▶ **What to work on**:
Collect all lines containing the word "generated" from the data.
Provided entries Start Marker
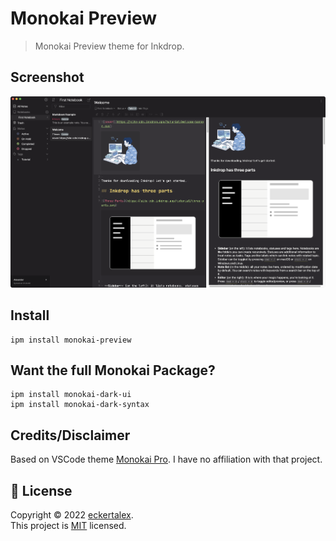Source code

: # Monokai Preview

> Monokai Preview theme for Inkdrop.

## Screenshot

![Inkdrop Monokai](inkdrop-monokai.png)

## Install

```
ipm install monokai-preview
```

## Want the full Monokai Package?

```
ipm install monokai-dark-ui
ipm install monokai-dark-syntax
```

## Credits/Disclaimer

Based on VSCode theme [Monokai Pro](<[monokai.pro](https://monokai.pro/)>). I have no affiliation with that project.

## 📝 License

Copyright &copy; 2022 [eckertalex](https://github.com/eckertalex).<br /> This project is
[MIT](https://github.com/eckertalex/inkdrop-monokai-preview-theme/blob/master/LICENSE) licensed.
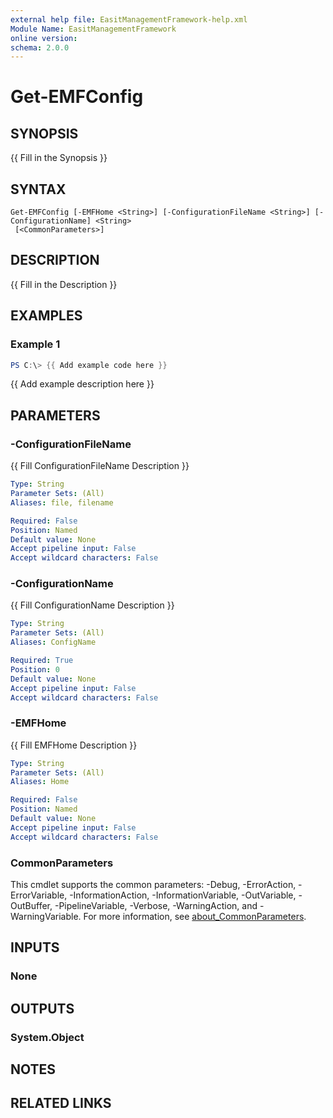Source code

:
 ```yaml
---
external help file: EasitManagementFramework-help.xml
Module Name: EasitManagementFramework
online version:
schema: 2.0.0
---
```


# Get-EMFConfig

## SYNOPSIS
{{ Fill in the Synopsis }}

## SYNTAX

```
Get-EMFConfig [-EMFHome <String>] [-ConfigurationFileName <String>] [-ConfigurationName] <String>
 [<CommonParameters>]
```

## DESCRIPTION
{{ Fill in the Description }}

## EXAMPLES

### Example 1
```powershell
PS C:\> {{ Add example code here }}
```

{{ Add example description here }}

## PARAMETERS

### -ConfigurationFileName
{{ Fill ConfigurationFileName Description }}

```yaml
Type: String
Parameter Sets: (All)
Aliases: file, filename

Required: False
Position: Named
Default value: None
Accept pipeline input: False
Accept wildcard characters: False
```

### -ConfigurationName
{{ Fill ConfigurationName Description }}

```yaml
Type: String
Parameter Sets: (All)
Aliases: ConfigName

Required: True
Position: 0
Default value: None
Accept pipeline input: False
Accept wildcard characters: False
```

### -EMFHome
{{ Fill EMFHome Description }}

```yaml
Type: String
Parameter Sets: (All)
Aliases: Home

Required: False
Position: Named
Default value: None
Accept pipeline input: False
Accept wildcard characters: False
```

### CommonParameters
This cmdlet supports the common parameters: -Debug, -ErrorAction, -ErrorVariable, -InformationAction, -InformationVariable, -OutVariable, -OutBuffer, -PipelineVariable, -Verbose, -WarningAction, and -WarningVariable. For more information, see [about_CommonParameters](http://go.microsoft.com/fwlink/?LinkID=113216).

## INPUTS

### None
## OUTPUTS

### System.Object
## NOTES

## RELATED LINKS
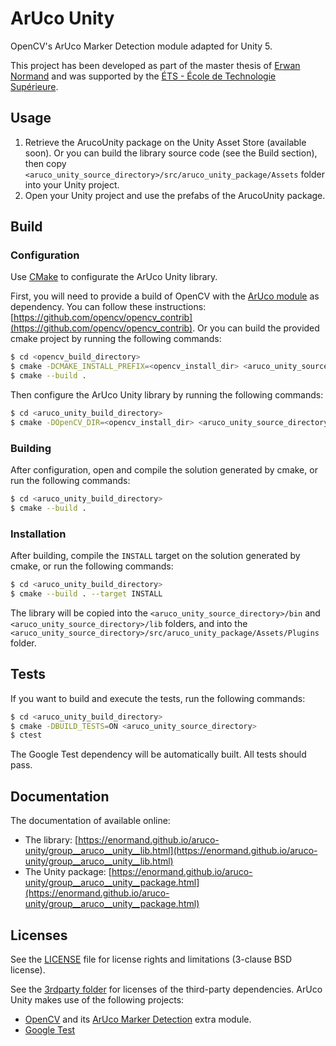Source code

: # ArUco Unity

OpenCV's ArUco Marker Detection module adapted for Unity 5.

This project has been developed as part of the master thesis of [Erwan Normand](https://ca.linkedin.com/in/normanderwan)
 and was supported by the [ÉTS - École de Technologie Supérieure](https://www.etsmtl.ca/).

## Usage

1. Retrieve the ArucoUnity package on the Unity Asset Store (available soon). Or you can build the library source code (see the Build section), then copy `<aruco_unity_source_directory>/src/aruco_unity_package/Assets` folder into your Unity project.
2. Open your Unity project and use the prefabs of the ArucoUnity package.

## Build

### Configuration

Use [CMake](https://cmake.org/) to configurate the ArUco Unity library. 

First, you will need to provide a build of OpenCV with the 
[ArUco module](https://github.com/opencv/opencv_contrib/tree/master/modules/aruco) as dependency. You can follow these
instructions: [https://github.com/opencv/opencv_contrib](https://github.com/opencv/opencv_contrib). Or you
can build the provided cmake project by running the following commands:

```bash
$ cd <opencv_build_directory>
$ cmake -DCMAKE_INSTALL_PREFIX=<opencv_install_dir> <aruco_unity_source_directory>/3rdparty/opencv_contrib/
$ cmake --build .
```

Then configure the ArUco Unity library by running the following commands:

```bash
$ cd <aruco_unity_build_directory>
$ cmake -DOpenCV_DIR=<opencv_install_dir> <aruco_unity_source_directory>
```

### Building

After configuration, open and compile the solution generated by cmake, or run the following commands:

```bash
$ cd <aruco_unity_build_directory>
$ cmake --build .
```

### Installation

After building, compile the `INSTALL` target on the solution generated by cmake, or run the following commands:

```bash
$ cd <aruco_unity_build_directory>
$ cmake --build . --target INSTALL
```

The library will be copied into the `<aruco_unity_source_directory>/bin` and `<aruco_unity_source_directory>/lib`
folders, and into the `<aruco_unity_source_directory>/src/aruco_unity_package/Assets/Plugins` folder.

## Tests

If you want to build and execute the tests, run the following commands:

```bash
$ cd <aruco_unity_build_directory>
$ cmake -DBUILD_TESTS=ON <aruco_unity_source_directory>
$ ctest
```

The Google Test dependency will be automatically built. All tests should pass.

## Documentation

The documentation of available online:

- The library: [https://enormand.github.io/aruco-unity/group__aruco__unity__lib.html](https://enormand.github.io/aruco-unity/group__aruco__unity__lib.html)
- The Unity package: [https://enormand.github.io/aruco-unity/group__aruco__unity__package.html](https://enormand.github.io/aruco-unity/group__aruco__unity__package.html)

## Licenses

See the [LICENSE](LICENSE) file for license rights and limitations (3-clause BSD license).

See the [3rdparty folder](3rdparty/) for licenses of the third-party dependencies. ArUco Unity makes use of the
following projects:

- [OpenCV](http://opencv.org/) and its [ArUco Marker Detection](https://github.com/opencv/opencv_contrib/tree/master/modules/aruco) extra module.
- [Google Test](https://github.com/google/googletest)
Provided entries End Marker
▶ **Result of this task**:
After configuration, open and compile the solution generated by cmake, or run the following commands:
After building, compile the `INSTALL` target on the solution generated by cmake, or run the following commands:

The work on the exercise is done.